The boys went outside to play catch (baseball season is finally here, and they’re both determined to be ready for it). At first it was a heart-warming sight. They stood far apart, making clean throws. They chatted, threw the ball back and forth, I heard the thwack! as the ball hit the glove. Gradually, though, the throws became more erratic. I heard less laughter. And when I looked out, I saw one sitting in the swing set fort, and the other on a chair across the yard, both of their gloves on the ground. Then the older one came onto the porch, yelling, “I’m not getting that ball, you are!”

I stopped him in kitchen the doorway. “What’s up?”

“He threw a wild fast ball past my head and it went over the fence, and I’m not getting it!”

“Why not? He gets them when you throw over the fence.”

“Yeah, but he did it on purpose. He even said, ‘Ooh, here comes a fast one at your head!”

“You still need to get the ball. Go back out there and work it out.”

“No. I’m not getting it.”

“Well, you’re not coming inside until you do.”

He went back outside and sat in a chair on the patio.

I locked the door.

A few minutes later the younger boy tried to come inside.

“Hey!” he yelled through the window, “My shirt got wet. I need to come in to change it.”

“How did your shirt get wet?”

“There was water on the swing and I stuck my sleeve in it.”

“Too bad. You can’t come inside until you work things out with your brother.”

He sized me up for a minute, then changed tactics.

“I have to go to the bathroom!”

“Well, then, you’d better work things out quickly!”

“Why? He was being a jerk.”

“He said you threw a fastball at his head.”

“Yeah, because he was taunting me. I hate when he does that.”

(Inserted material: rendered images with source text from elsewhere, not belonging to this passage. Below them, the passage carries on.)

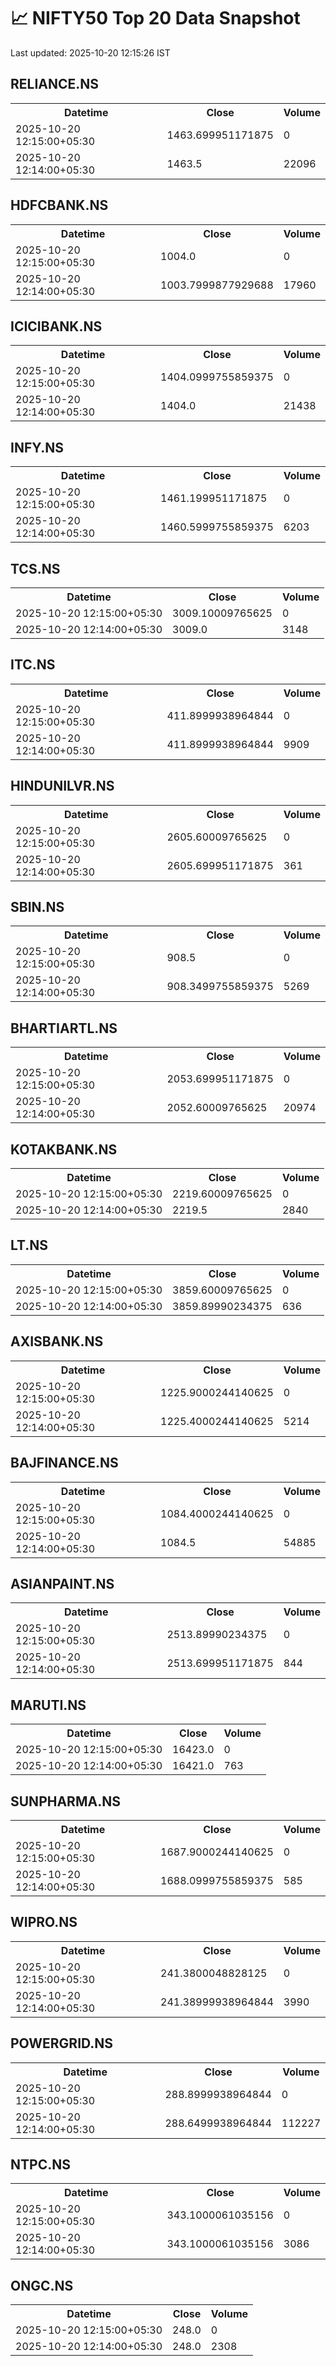 # 📈 NIFTY50 Top 20 Data Snapshot

Last updated: 2025-10-20 12:15:26 IST

## RELIANCE.NS

<table>
  <tr><th>Datetime</th><th>Close</th><th>Volume</th></tr>
  <tr><td>2025-10-20 12:15:00+05:30</td><td>1463.699951171875</td><td>0</td></tr>
  <tr><td>2025-10-20 12:14:00+05:30</td><td>1463.5</td><td>22096</td></tr>
</table>

## HDFCBANK.NS

<table>
  <tr><th>Datetime</th><th>Close</th><th>Volume</th></tr>
  <tr><td>2025-10-20 12:15:00+05:30</td><td>1004.0</td><td>0</td></tr>
  <tr><td>2025-10-20 12:14:00+05:30</td><td>1003.7999877929688</td><td>17960</td></tr>
</table>

## ICICIBANK.NS

<table>
  <tr><th>Datetime</th><th>Close</th><th>Volume</th></tr>
  <tr><td>2025-10-20 12:15:00+05:30</td><td>1404.0999755859375</td><td>0</td></tr>
  <tr><td>2025-10-20 12:14:00+05:30</td><td>1404.0</td><td>21438</td></tr>
</table>

## INFY.NS

<table>
  <tr><th>Datetime</th><th>Close</th><th>Volume</th></tr>
  <tr><td>2025-10-20 12:15:00+05:30</td><td>1461.199951171875</td><td>0</td></tr>
  <tr><td>2025-10-20 12:14:00+05:30</td><td>1460.5999755859375</td><td>6203</td></tr>
</table>

## TCS.NS

<table>
  <tr><th>Datetime</th><th>Close</th><th>Volume</th></tr>
  <tr><td>2025-10-20 12:15:00+05:30</td><td>3009.10009765625</td><td>0</td></tr>
  <tr><td>2025-10-20 12:14:00+05:30</td><td>3009.0</td><td>3148</td></tr>
</table>

## ITC.NS

<table>
  <tr><th>Datetime</th><th>Close</th><th>Volume</th></tr>
  <tr><td>2025-10-20 12:15:00+05:30</td><td>411.8999938964844</td><td>0</td></tr>
  <tr><td>2025-10-20 12:14:00+05:30</td><td>411.8999938964844</td><td>9909</td></tr>
</table>

## HINDUNILVR.NS

<table>
  <tr><th>Datetime</th><th>Close</th><th>Volume</th></tr>
  <tr><td>2025-10-20 12:15:00+05:30</td><td>2605.60009765625</td><td>0</td></tr>
  <tr><td>2025-10-20 12:14:00+05:30</td><td>2605.699951171875</td><td>361</td></tr>
</table>

## SBIN.NS

<table>
  <tr><th>Datetime</th><th>Close</th><th>Volume</th></tr>
  <tr><td>2025-10-20 12:15:00+05:30</td><td>908.5</td><td>0</td></tr>
  <tr><td>2025-10-20 12:14:00+05:30</td><td>908.3499755859375</td><td>5269</td></tr>
</table>

## BHARTIARTL.NS

<table>
  <tr><th>Datetime</th><th>Close</th><th>Volume</th></tr>
  <tr><td>2025-10-20 12:15:00+05:30</td><td>2053.699951171875</td><td>0</td></tr>
  <tr><td>2025-10-20 12:14:00+05:30</td><td>2052.60009765625</td><td>20974</td></tr>
</table>

## KOTAKBANK.NS

<table>
  <tr><th>Datetime</th><th>Close</th><th>Volume</th></tr>
  <tr><td>2025-10-20 12:15:00+05:30</td><td>2219.60009765625</td><td>0</td></tr>
  <tr><td>2025-10-20 12:14:00+05:30</td><td>2219.5</td><td>2840</td></tr>
</table>

## LT.NS

<table>
  <tr><th>Datetime</th><th>Close</th><th>Volume</th></tr>
  <tr><td>2025-10-20 12:15:00+05:30</td><td>3859.60009765625</td><td>0</td></tr>
  <tr><td>2025-10-20 12:14:00+05:30</td><td>3859.89990234375</td><td>636</td></tr>
</table>

## AXISBANK.NS

<table>
  <tr><th>Datetime</th><th>Close</th><th>Volume</th></tr>
  <tr><td>2025-10-20 12:15:00+05:30</td><td>1225.9000244140625</td><td>0</td></tr>
  <tr><td>2025-10-20 12:14:00+05:30</td><td>1225.4000244140625</td><td>5214</td></tr>
</table>

## BAJFINANCE.NS

<table>
  <tr><th>Datetime</th><th>Close</th><th>Volume</th></tr>
  <tr><td>2025-10-20 12:15:00+05:30</td><td>1084.4000244140625</td><td>0</td></tr>
  <tr><td>2025-10-20 12:14:00+05:30</td><td>1084.5</td><td>54885</td></tr>
</table>

## ASIANPAINT.NS

<table>
  <tr><th>Datetime</th><th>Close</th><th>Volume</th></tr>
  <tr><td>2025-10-20 12:15:00+05:30</td><td>2513.89990234375</td><td>0</td></tr>
  <tr><td>2025-10-20 12:14:00+05:30</td><td>2513.699951171875</td><td>844</td></tr>
</table>

## MARUTI.NS

<table>
  <tr><th>Datetime</th><th>Close</th><th>Volume</th></tr>
  <tr><td>2025-10-20 12:15:00+05:30</td><td>16423.0</td><td>0</td></tr>
  <tr><td>2025-10-20 12:14:00+05:30</td><td>16421.0</td><td>763</td></tr>
</table>

## SUNPHARMA.NS

<table>
  <tr><th>Datetime</th><th>Close</th><th>Volume</th></tr>
  <tr><td>2025-10-20 12:15:00+05:30</td><td>1687.9000244140625</td><td>0</td></tr>
  <tr><td>2025-10-20 12:14:00+05:30</td><td>1688.0999755859375</td><td>585</td></tr>
</table>

## WIPRO.NS

<table>
  <tr><th>Datetime</th><th>Close</th><th>Volume</th></tr>
  <tr><td>2025-10-20 12:15:00+05:30</td><td>241.3800048828125</td><td>0</td></tr>
  <tr><td>2025-10-20 12:14:00+05:30</td><td>241.38999938964844</td><td>3990</td></tr>
</table>

## POWERGRID.NS

<table>
  <tr><th>Datetime</th><th>Close</th><th>Volume</th></tr>
  <tr><td>2025-10-20 12:15:00+05:30</td><td>288.8999938964844</td><td>0</td></tr>
  <tr><td>2025-10-20 12:14:00+05:30</td><td>288.6499938964844</td><td>112227</td></tr>
</table>

## NTPC.NS

<table>
  <tr><th>Datetime</th><th>Close</th><th>Volume</th></tr>
  <tr><td>2025-10-20 12:15:00+05:30</td><td>343.1000061035156</td><td>0</td></tr>
  <tr><td>2025-10-20 12:14:00+05:30</td><td>343.1000061035156</td><td>3086</td></tr>
</table>

## ONGC.NS

<table>
  <tr><th>Datetime</th><th>Close</th><th>Volume</th></tr>
  <tr><td>2025-10-20 12:15:00+05:30</td><td>248.0</td><td>0</td></tr>
  <tr><td>2025-10-20 12:14:00+05:30</td><td>248.0</td><td>2308</td></tr>
</table>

“So go tell him you hate it when he taunts you. You aren’t coming in until the two of you work it out.”

“Then I guess I’m spending the day outside!”

With that he went back to the fort, letting the porch door slam behind him. I continued to clean the kitchen, glancing out the window every few minutes. Eventually, I saw the older boy get out of his chair and disappear. Then the porch door slammed, and the kitchen doorknob rattled.

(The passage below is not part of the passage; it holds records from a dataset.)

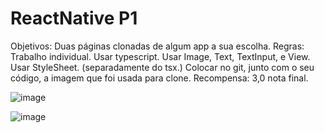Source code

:# ReactNative P1

Objetivos:
Duas páginas clonadas de algum app a sua escolha.
Regras:
Trabalho individual.
Usar typescript.
Usar Image, Text, TextInput, e View.
Usar StyleSheet. (separadamente do tsx.)
Colocar no git, junto com o seu código, a imagem que foi usada para clone.
Recompensa:
3,0 nota final.


![image](https://github.com/Pabullo-M/p1-ReactNative/assets/162758805/d7c4f29f-6e2c-4ef2-af70-b42d85ecfead)

![image](https://github.com/Pabullo-M/p1-ReactNative/assets/162758805/86fd9783-ba05-4193-a7ad-f9c70f0638df)
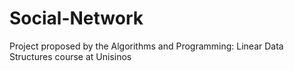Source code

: # Social-Network
Project proposed by the Algorithms and Programming: Linear Data Structures course at Unisinos
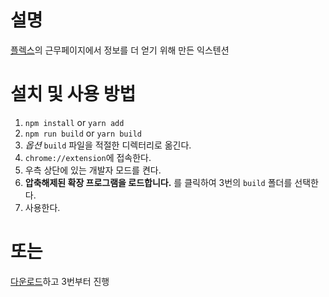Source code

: # 설명
[플렉스](https://flex.team/)의 근무페이지에서 정보를 더 얻기 위해 만든 익스텐션

# 설치 및 사용 방법
1. `npm install` or `yarn add`
2. `npm run build` or `yarn build`
3. *옵션* `build` 파일을 적절한 디렉터리로 옮긴다.
4. `chrome://extension`에 접속한다.
5. 우측 상단에 있는 개발자 모드를 켠다.
6. **압축해제된 확장 프로그램을 로드합니다.** 를 클릭하여 3번의 `build` 폴더를 선택한다.
7. 사용한다.

# 또는
[다운로드](https://www.icloud.com/iclouddrive/0feE4KdCeqRa470SfkulF185Q#flex_extension_v3)하고 3번부터 진행
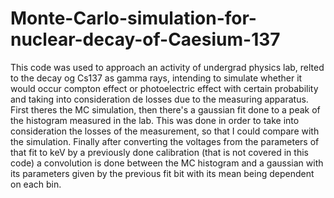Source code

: # Monte-Carlo-simulation-for-nuclear-decay-of-Caesium-137
This code was used to approach an activity of undergrad physics lab, relted to the decay og Cs137 as gamma rays, intending to simulate whether  it would occur compton effect or photoelectric effect with certain probability and taking into consideration de losses due to the measuring apparatus.
First theres the MC simulation, then there's a gaussian fit done to a peak of the histogram measured in the lab. This was done in order to take into consideration the losses of the measurement, so that I could compare with the simulation.
Finally after converting the voltages from the parameters of that fit to keV by a previously done calibration (that is not covered in this code) a convolution is done between the MC histogram and a gaussian with its parameters given by the previous fit bit with its mean being dependent on each bin.
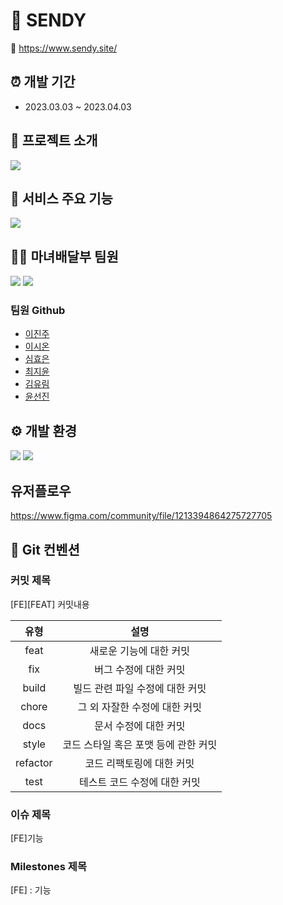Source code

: # 💌 SENDY
🔗 https://www.sendy.site/

## ⏰ 개발 기간
 - 2023.03.03 ~ 2023.04.03 


## 📝 프로젝트 소개 
<img src="https://user-images.githubusercontent.com/115965399/229285585-987c372f-95d4-4f37-9411-587650c44ce9.png"/>

## 📌 서비스 주요 기능

<img src="https://user-images.githubusercontent.com/115965399/229286768-bf2ecae8-7a2d-47a2-9a0c-4725a07799ee.png" />

## 👩‍💻 마녀배달부 팀원
<img src="https://user-images.githubusercontent.com/115965399/229286662-b12162a8-58fe-4691-9658-bc00cbb43ba1.png" />
<img src="https://user-images.githubusercontent.com/115965399/229286663-f095bfae-7a52-42e1-878b-39e4236f2b53.png" />


### 팀원 Github
- [이진주](https://github.com/2realzoo)
- [이시온](https://github.com/sienna0715)
- [심효은](https://github.com/haizellatte)
- [최지윤](https://github.com/jiyoonchol)
- [김유림](https://github.com/U-Lim)
- [윤선진](https://github.com/yoonseonjin)

## ⚙ 개발 환경
<img src="https://user-images.githubusercontent.com/115965399/229286829-2ce68890-611f-420f-854f-939c20fcd198.png" />
<img src="https://user-images.githubusercontent.com/115965399/229286831-085f3a3b-7f27-4f92-aa53-02702312fa5b.png">

## 유저플로우

https://www.figma.com/community/file/1213394864275727705

## 🧩 Git 컨벤션

### 커밋 제목
[FE][FEAT] 커밋내용 

|   유형    |                 설명                 |
| :------: | :----------------------------------: |
|   feat   |       새로운 기능에 대한 커밋        |
|   fix    |        버그 수정에 대한 커밋         |
|  build   |   빌드 관련 파일 수정에 대한 커밋    |
|  chore   |    그 외 자잘한 수정에 대한 커밋     |
|   docs   |        문서 수정에 대한 커밋         |
|  style   | 코드 스타일 혹은 포맷 등에 관한 커밋 |
| refactor |      코드 리팩토링에 대한 커밋       |
|   test   |     테스트 코드 수정에 대한 커밋     |


### 이슈 제목
[FE]기능

### Milestones 제목
[FE] : 기능
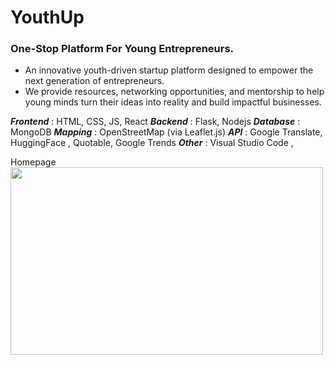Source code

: # YouthUp
### One-Stop Platform For Young Entrepreneurs.
* An innovative youth-driven startup platform designed to empower the next generation of entrepreneurs.
* We provide resources, networking opportunities, and mentorship to help young minds turn their ideas into reality and build impactful businesses.

***Frontend*** : HTML, CSS, JS, React
***Backend*** : Flask, Nodejs
***Database*** :  MongoDB
***Mapping*** :  OpenStreetMap (via Leaflet.js)
***API*** : Google Translate, HuggingFace , Quotable, Google Trends
***Other*** : Visual Studio Code , 

Homepage
<br>
<img src="https://github.com/user-attachments/assets/fd142d45-a159-4bde-a983-243553d3464d" width="500" height="300">
<br>


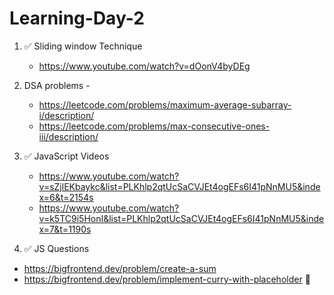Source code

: # Learning-Day-2


1. ✅ Sliding window Technique
   - https://www.youtube.com/watch?v=dOonV4byDEg

2. DSA problems -
   - https://leetcode.com/problems/maximum-average-subarray-i/description/
   - https://leetcode.com/problems/max-consecutive-ones-iii/description/

3. ✅ JavaScript Videos
   - https://www.youtube.com/watch?v=sZjlEKbaykc&list=PLKhlp2qtUcSaCVJEt4ogEFs6I41pNnMU5&index=6&t=2154s
   - https://www.youtube.com/watch?v=k5TC9i5HonI&list=PLKhlp2qtUcSaCVJEt4ogEFs6I41pNnMU5&index=7&t=1190s

4. ✅ JS Questions
  - https://bigfrontend.dev/problem/create-a-sum
  - https://bigfrontend.dev/problem/implement-curry-with-placeholder 🫤
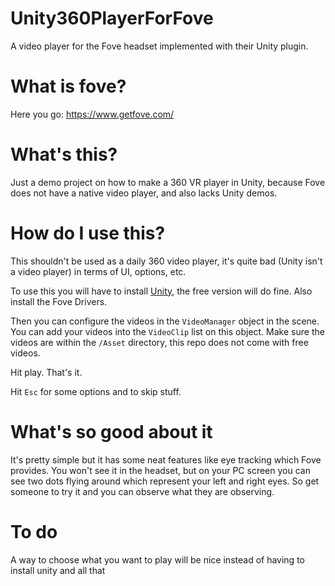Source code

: # Unity360PlayerForFove
A video player for the Fove headset implemented with their Unity plugin.

# What is fove?
Here you go: https://www.getfove.com/

# What's this?
Just a demo project on how to make a 360 VR player in Unity, because Fove does not have a native video player, and also lacks Unity demos.

# How do I use this?
This shouldn't be used as a daily 360 video player, it's quite bad (Unity isn't a video player) in terms of UI, options, etc. 

To use this you will have to install [Unity](https://store.unity.com/), the free version will do fine. Also install the Fove Drivers.

Then you can configure the videos in the `VideoManager` object in the scene. You can add your videos into the `VideoClip` list on this object. Make sure the videos are within the `/Asset` directory, this repo does not come with free videos. 

Hit play. That's it.

Hit `Esc` for some options and to skip stuff.

# What's so good about it
It's pretty simple but it has some neat features like eye tracking which Fove provides. You won't see it in the headset, but on your PC screen you can see two dots flying around which represent your left and right eyes. So get someone to try it and you can observe what they are observing.

# To do
A way to choose what you want to play will be nice instead of having to install unity and all that
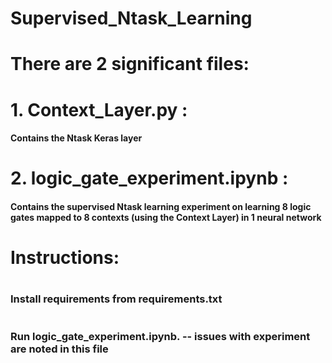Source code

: # Supervised_Ntask_Learning 
#

# There are 2 significant files:
#
# 1. Context_Layer.py : 
  #### Contains the Ntask Keras layer
# 2. logic_gate_experiment.ipynb : 
  #### Contains the supervised Ntask learning experiment on learning 8 logic gates mapped to 8 contexts (using the Context Layer) in 1 neural network
#

#
#
# Instructions:
#
### Install requirements from requirements.txt
#
### Run logic_gate_experiment.ipynb. -- issues with experiment are noted in this file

“I got the ball. Now can I come in?”

“No. You still have to work things out with your brother.”

“Why? He isn’t even mad at me! He’s the one who threw the ball!”

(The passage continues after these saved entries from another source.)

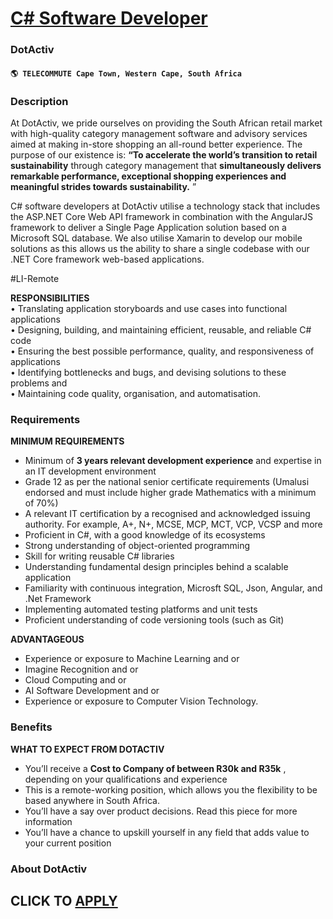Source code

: # [C# Software Developer](https://www.remotewlb.com/apply/c-software-developer-59935)  
### DotActiv  
#### `🌎 TELECOMMUTE Cape Town, Western Cape, South Africa`  

### **Description**

At DotActiv, we pride ourselves on providing the South African retail market with high-quality category management software and advisory services aimed at making in-store shopping an all-round better experience. The purpose of our existence is: **“To accelerate the world’s transition to retail sustainability** through category management that **simultaneously delivers remarkable performance, exceptional shopping experiences and meaningful strides towards sustainability.** ”

  

C# software developers at DotActiv utilise a technology stack that includes the ASP.NET Core Web API framework in combination with the AngularJS framework to deliver a Single Page Application solution based on a Microsoft SQL database. We also utilise Xamarin to develop our mobile solutions as this allows us the ability to share a single codebase with our .NET Core framework web-based applications.

#LI-Remote  
  
**RESPONSIBILITIES**  
• Translating application storyboards and use cases into functional applications  
• Designing, building, and maintaining efficient, reusable, and reliable C# code  
• Ensuring the best possible performance, quality, and responsiveness of applications  
• Identifying bottlenecks and bugs, and devising solutions to these problems and  
• Maintaining code quality, organisation, and automatisation.

###  **Requirements**

 **MINIMUM REQUIREMENTS**

  * Minimum of **3 years relevant development experience** and expertise in an IT development environment
  * Grade 12 as per the national senior certificate requirements (Umalusi endorsed and must include higher grade Mathematics with a minimum of 70%)
  * A relevant IT certification by a recognised and acknowledged issuing authority. For example, A+, N+, MCSE, MCP, MCT, VCP, VCSP and more 
  * Proficient in C#, with a good knowledge of its ecosystems
  * Strong understanding of object-oriented programming
  * Skill for writing reusable C# libraries
  * Understanding fundamental design principles behind a scalable application
  * Familiarity with continuous integration, Microsft SQL, Json, Angular, and .Net Framework
  * Implementing automated testing platforms and unit tests
  * Proficient understanding of code versioning tools (such as Git)

  
**ADVANTAGEOUS**

  * Experience or exposure to Machine Learning and or
  * Imagine Recognition and or 
  * Cloud Computing and or 
  * AI Software Development and or
  * Experience or exposure to Computer Vision Technology.

### **Benefits**

 **WHAT TO EXPECT FROM DOTACTIV**

  * You’ll receive a **Cost to Company of between R30k and R35k** , depending on your qualifications and experience
  * This is a remote-working position, which allows you the flexibility to be based anywhere in South Africa.
  * You’ll have a say over product decisions. Read this piece for more information
  * You’ll have a chance to upskill yourself in any field that adds value to your current position

### **About DotActiv**

  
## CLICK TO [APPLY](https://www.remotewlb.com/apply/c-software-developer-59935)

“Yes, but he says you were taunting him. So go work it out with him, and then you can come in.”

He glared at me through the glass, then went back outside.

My husband yelled from the living room, ”What’s going on? I hear a lot of door slamming!”

“The boys are having a standoff, so I locked them out until they resolve it.”


“Yeah. They’ll figure it out.”

“Wow, you’re playing it tough today.”

Tough? Probably. More like fed up, and ready to push them to solve their own problems. And, by the time the dishes were done and kitchen was cleaned, they were talking to each other. I have no idea what they said, or who made the first move, because they worked it out themselves. They did try to break in through the front door, but I wouldn’t let them in until they showed me that they could play nicely together. Once they did, I unlocked the door… but they didn’t realize it, so when they tried the back door again they literally fell into the kitchen together because they’d pushed the door so hard… and we all had a good laugh.

I have yet to find an article or a book or a method that recommends locking children out of the house to resolve their differences. I do recall it was something David Sedaris’s mother did (see related post here), but that was because she wanted to sip a cocktail in peace. I’m sure most methods would recommend against locking the door, offering some sort of hands-on, parental intervention solution instead. But, it worked. Hopefully the lesson will resonate- because in life, we’re forced to handle difficult situations without a mediator, and the boys will need their conflict resolution skills to be instinctive. Granted, few people will be as quickly forgiving as a sibling, but they will still gain the foundation of the skill. And even in a screens-up, texting-centric society, they will need to know how to forgive and move on.

There is no one method or manual that has all the answers. There never will be. Again, that’s life. We each have our own path, and need to trust our instincts as we make decisions- and guide our children- along the way.